> [What this task involves]: If a line contains "already ran this", it is the last one to write out; begin with the first line of the records and copy each exactly.
++++ Information provided
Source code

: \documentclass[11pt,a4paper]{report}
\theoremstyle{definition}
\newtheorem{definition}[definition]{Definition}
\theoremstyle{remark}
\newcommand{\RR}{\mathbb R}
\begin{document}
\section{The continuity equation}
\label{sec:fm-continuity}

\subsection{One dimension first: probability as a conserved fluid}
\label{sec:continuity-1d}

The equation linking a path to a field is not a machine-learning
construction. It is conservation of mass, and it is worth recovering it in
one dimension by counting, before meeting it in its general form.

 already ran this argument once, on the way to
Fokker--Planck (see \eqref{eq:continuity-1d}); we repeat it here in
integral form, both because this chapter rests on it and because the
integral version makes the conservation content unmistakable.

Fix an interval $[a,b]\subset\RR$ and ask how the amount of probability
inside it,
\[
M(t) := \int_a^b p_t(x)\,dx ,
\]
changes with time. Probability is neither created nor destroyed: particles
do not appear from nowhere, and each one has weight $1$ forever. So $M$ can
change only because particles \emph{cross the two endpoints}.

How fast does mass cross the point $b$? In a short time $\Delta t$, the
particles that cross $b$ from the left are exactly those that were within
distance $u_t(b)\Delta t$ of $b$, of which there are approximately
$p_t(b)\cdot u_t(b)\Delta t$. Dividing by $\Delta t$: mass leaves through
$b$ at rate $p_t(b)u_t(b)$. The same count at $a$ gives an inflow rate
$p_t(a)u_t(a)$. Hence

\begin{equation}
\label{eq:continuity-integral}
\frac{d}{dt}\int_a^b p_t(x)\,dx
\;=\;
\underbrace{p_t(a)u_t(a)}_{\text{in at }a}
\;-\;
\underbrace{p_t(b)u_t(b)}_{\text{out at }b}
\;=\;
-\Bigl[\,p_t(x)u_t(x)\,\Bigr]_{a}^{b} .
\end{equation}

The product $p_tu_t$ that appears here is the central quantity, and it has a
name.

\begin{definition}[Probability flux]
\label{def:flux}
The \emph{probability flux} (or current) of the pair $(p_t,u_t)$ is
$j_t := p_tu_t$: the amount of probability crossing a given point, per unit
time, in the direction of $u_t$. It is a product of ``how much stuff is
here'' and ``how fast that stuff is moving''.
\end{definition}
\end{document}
++++++++
> [Result for this exercise]:
Source code

: \documentclass[11pt,a4paper]{report}
\theoremstyle{definition}
\newtheorem{definition}[definition]{Definition}
\theoremstyle{remark}
\newcommand{\RR}{\mathbb R}
\begin{document}
\section{The continuity equation}
\label{sec:fm-continuity}

\subsection{One dimension first: probability as a conserved fluid}
\label{sec:continuity-1d}

The equation linking a path to a field is not a machine-learning
construction. It is conservation of mass, and it is worth recovering it in
one dimension by counting, before meeting it in its general form.

 already ran this argument once, on the way to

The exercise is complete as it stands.